Try it → Would you retype every entry that follows without altering a word?

Data entries →
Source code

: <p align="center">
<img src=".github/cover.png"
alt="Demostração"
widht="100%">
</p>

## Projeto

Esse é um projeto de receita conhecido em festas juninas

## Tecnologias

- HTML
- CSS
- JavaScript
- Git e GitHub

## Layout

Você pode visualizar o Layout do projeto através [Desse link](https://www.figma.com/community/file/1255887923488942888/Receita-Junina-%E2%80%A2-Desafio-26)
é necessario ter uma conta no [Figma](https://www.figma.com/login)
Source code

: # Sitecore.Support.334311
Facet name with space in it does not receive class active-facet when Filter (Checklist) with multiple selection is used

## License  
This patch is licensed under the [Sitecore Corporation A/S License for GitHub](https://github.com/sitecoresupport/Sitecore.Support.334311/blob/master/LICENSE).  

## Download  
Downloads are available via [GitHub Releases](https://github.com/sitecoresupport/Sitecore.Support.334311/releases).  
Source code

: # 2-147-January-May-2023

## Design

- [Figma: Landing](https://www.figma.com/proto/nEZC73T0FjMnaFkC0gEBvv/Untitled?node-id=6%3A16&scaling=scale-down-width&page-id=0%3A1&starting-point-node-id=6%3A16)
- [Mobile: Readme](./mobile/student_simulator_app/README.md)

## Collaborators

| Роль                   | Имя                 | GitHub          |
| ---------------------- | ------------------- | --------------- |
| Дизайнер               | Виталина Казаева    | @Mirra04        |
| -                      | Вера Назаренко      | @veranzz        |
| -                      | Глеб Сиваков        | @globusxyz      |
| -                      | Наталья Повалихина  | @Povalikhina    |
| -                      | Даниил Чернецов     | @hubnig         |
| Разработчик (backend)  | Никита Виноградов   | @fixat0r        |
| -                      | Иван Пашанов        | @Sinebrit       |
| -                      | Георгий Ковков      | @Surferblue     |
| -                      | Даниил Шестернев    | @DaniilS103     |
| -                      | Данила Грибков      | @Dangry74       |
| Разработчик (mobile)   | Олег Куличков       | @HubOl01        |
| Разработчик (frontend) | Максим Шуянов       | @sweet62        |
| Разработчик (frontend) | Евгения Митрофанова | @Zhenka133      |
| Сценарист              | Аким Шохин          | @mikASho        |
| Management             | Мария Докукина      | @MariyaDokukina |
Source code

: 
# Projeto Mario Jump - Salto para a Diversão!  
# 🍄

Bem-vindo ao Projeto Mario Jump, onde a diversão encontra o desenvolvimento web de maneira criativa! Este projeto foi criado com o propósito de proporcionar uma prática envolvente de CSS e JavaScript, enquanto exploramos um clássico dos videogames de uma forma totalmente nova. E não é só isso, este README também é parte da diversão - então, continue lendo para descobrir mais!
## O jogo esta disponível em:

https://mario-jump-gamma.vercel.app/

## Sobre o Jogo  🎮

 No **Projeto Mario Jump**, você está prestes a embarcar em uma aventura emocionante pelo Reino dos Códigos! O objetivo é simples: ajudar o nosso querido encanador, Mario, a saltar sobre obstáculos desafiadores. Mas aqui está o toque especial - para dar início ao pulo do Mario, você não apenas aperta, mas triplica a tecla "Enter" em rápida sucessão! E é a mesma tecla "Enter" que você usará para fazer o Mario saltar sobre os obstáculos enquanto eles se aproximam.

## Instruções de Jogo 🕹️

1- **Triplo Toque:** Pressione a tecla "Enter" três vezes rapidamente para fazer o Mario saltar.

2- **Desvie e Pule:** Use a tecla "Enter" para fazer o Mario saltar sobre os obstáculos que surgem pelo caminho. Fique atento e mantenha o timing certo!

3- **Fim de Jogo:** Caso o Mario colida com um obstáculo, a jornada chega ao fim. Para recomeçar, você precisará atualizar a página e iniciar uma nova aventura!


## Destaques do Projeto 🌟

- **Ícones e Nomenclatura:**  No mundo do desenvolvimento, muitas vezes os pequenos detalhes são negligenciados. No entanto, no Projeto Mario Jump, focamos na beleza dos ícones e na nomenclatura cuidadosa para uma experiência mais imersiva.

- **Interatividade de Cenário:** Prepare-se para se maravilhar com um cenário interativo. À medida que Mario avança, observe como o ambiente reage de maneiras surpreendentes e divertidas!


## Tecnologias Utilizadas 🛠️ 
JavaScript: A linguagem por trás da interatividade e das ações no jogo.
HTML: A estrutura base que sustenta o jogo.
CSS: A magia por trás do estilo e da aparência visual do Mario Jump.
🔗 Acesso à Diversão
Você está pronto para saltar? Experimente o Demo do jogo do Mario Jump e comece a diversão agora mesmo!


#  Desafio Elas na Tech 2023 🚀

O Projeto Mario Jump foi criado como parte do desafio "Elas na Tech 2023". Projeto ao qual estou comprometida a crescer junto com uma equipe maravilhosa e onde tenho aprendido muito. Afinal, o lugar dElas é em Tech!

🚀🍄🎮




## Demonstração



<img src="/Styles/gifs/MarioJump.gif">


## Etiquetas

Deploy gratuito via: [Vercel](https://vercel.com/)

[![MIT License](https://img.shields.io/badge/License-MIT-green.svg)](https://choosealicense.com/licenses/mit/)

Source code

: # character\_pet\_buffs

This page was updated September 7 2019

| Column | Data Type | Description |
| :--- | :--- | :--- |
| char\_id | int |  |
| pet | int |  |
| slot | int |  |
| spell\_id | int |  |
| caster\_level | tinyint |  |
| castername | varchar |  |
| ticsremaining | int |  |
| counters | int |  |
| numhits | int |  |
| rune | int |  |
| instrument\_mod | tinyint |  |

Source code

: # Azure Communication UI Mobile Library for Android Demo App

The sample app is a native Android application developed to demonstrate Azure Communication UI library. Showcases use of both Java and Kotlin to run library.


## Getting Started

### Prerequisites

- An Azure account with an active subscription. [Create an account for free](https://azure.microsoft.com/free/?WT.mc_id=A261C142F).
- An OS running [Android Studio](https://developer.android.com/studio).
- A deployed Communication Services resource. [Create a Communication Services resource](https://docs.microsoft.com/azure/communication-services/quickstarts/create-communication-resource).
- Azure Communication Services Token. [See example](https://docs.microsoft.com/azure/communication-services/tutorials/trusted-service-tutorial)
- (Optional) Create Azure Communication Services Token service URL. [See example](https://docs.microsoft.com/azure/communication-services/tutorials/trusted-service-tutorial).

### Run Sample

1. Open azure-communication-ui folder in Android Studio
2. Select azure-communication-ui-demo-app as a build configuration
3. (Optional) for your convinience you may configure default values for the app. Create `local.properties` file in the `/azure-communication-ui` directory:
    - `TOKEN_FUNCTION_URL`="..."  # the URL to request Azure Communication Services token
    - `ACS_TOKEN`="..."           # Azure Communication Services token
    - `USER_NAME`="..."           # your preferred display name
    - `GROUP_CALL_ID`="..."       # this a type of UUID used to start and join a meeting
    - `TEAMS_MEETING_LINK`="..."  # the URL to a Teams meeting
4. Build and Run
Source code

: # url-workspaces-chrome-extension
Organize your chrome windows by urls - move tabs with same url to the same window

Written solution →
Source code

: <p align="center">
<img src=".github/cover.png"
alt="Demostração"
widht="100%">
</p>

## Projeto

Esse é um projeto de receita conhecido em festas juninas

## Tecnologias

- HTML
- CSS
- JavaScript
- Git e GitHub

## Layout

Você pode visualizar o Layout do projeto através [Desse link](https://www.figma.com/community/file/1255887923488942888/Receita-Junina-%E2%80%A2-Desafio-26)
é necessario ter uma conta no [Figma](https://www.figma.com/login)
Source code

: # Sitecore.Support.334311
Facet name with space in it does not receive class active-facet when Filter (Checklist) with multiple selection is used

## License  
This patch is licensed under the [Sitecore Corporation A/S License for GitHub](https://github.com/sitecoresupport/Sitecore.Support.334311/blob/master/LICENSE).  

## Download  
Downloads are available via [GitHub Releases](https://github.com/sitecoresupport/Sitecore.Support.334311/releases).  
Source code

: # 2-147-January-May-2023

## Design

- [Figma: Landing](https://www.figma.com/proto/nEZC73T0FjMnaFkC0gEBvv/Untitled?node-id=6%3A16&scaling=scale-down-width&page-id=0%3A1&starting-point-node-id=6%3A16)
- [Mobile: Readme](./mobile/student_simulator_app/README.md)

## Collaborators

| Роль                   | Имя                 | GitHub          |
| ---------------------- | ------------------- | --------------- |
| Дизайнер               | Виталина Казаева    | @Mirra04        |
| -                      | Вера Назаренко      | @veranzz        |
| -                      | Глеб Сиваков        | @globusxyz      |
| -                      | Наталья Повалихина  | @Povalikhina    |
| -                      | Даниил Чернецов     | @hubnig         |
| Разработчик (backend)  | Никита Виноградов   | @fixat0r        |
| -                      | Иван Пашанов        | @Sinebrit       |
| -                      | Георгий Ковков      | @Surferblue     |
| -                      | Даниил Шестернев    | @DaniilS103     |
| -                      | Данила Грибков      | @Dangry74       |
| Разработчик (mobile)   | Олег Куличков       | @HubOl01        |
| Разработчик (frontend) | Максим Шуянов       | @sweet62        |
| Разработчик (frontend) | Евгения Митрофанова | @Zhenka133      |
| Сценарист              | Аким Шохин          | @mikASho        |
| Management             | Мария Докукина      | @MariyaDokukina |
Source code

: 
# Projeto Mario Jump - Salto para a Diversão!  
# 🍄

Bem-vindo ao Projeto Mario Jump, onde a diversão encontra o desenvolvimento web de maneira criativa! Este projeto foi criado com o propósito de proporcionar uma prática envolvente de CSS e JavaScript, enquanto exploramos um clássico dos videogames de uma forma totalmente nova. E não é só isso, este README também é parte da diversão - então, continue lendo para descobrir mais!
## O jogo esta disponível em:

https://mario-jump-gamma.vercel.app/

## Sobre o Jogo  🎮

 No **Projeto Mario Jump**, você está prestes a embarcar em uma aventura emocionante pelo Reino dos Códigos! O objetivo é simples: ajudar o nosso querido encanador, Mario, a saltar sobre obstáculos desafiadores. Mas aqui está o toque especial - para dar início ao pulo do Mario, você não apenas aperta, mas triplica a tecla "Enter" em rápida sucessão! E é a mesma tecla "Enter" que você usará para fazer o Mario saltar sobre os obstáculos enquanto eles se aproximam.

## Instruções de Jogo 🕹️

1- **Triplo Toque:** Pressione a tecla "Enter" três vezes rapidamente para fazer o Mario saltar.

2- **Desvie e Pule:** Use a tecla "Enter" para fazer o Mario saltar sobre os obstáculos que surgem pelo caminho. Fique atento e mantenha o timing certo!

3- **Fim de Jogo:** Caso o Mario colida com um obstáculo, a jornada chega ao fim. Para recomeçar, você precisará atualizar a página e iniciar uma nova aventura!


## Destaques do Projeto 🌟

- **Ícones e Nomenclatura:**  No mundo do desenvolvimento, muitas vezes os pequenos detalhes são negligenciados. No entanto, no Projeto Mario Jump, focamos na beleza dos ícones e na nomenclatura cuidadosa para uma experiência mais imersiva.

- **Interatividade de Cenário:** Prepare-se para se maravilhar com um cenário interativo. À medida que Mario avança, observe como o ambiente reage de maneiras surpreendentes e divertidas!


## Tecnologias Utilizadas 🛠️ 
JavaScript: A linguagem por trás da interatividade e das ações no jogo.
HTML: A estrutura base que sustenta o jogo.
CSS: A magia por trás do estilo e da aparência visual do Mario Jump.
🔗 Acesso à Diversão
Você está pronto para saltar? Experimente o Demo do jogo do Mario Jump e comece a diversão agora mesmo!


#  Desafio Elas na Tech 2023 🚀

O Projeto Mario Jump foi criado como parte do desafio "Elas na Tech 2023". Projeto ao qual estou comprometida a crescer junto com uma equipe maravilhosa e onde tenho aprendido muito. Afinal, o lugar dElas é em Tech!

🚀🍄🎮




## Demonstração



<img src="/Styles/gifs/MarioJump.gif">


## Etiquetas

Deploy gratuito via: [Vercel](https://vercel.com/)

[![MIT License](https://img.shields.io/badge/License-MIT-green.svg)](https://choosealicense.com/licenses/mit/)

Source code

: # character\_pet\_buffs

This page was updated September 7 2019

| Column | Data Type | Description |
| :--- | :--- | :--- |
| char\_id | int |  |
| pet | int |  |
| slot | int |  |
| spell\_id | int |  |
| caster\_level | tinyint |  |
| castername | varchar |  |
| ticsremaining | int |  |
| counters | int |  |
| numhits | int |  |
| rune | int |  |
| instrument\_mod | tinyint |  |

Source code

: # Azure Communication UI Mobile Library for Android Demo App

The sample app is a native Android application developed to demonstrate Azure Communication UI library. Showcases use of both Java and Kotlin to run library.


## Getting Started

### Prerequisites

- An Azure account with an active subscription. [Create an account for free](https://azure.microsoft.com/free/?WT.mc_id=A261C142F).
- An OS running [Android Studio](https://developer.android.com/studio).
- A deployed Communication Services resource. [Create a Communication Services resource](https://docs.microsoft.com/azure/communication-services/quickstarts/create-communication-resource).
- Azure Communication Services Token. [See example](https://docs.microsoft.com/azure/communication-services/tutorials/trusted-service-tutorial)
- (Optional) Create Azure Communication Services Token service URL. [See example](https://docs.microsoft.com/azure/communication-services/tutorials/trusted-service-tutorial).

### Run Sample

1. Open azure-communication-ui folder in Android Studio
2. Select azure-communication-ui-demo-app as a build configuration
3. (Optional) for your convinience you may configure default values for the app. Create `local.properties` file in the `/azure-communication-ui` directory:
    - `TOKEN_FUNCTION_URL`="..."  # the URL to request Azure Communication Services token
    - `ACS_TOKEN`="..."           # Azure Communication Services token
    - `USER_NAME`="..."           # your preferred display name
    - `GROUP_CALL_ID`="..."       # this a type of UUID used to start and join a meeting
    - `TEAMS_MEETING_LINK`="..."  # the URL to a Teams meeting
4. Build and Run
Source code

: # url-workspaces-chrome-extension
Organize your chrome windows by urls - move tabs with same url to the same window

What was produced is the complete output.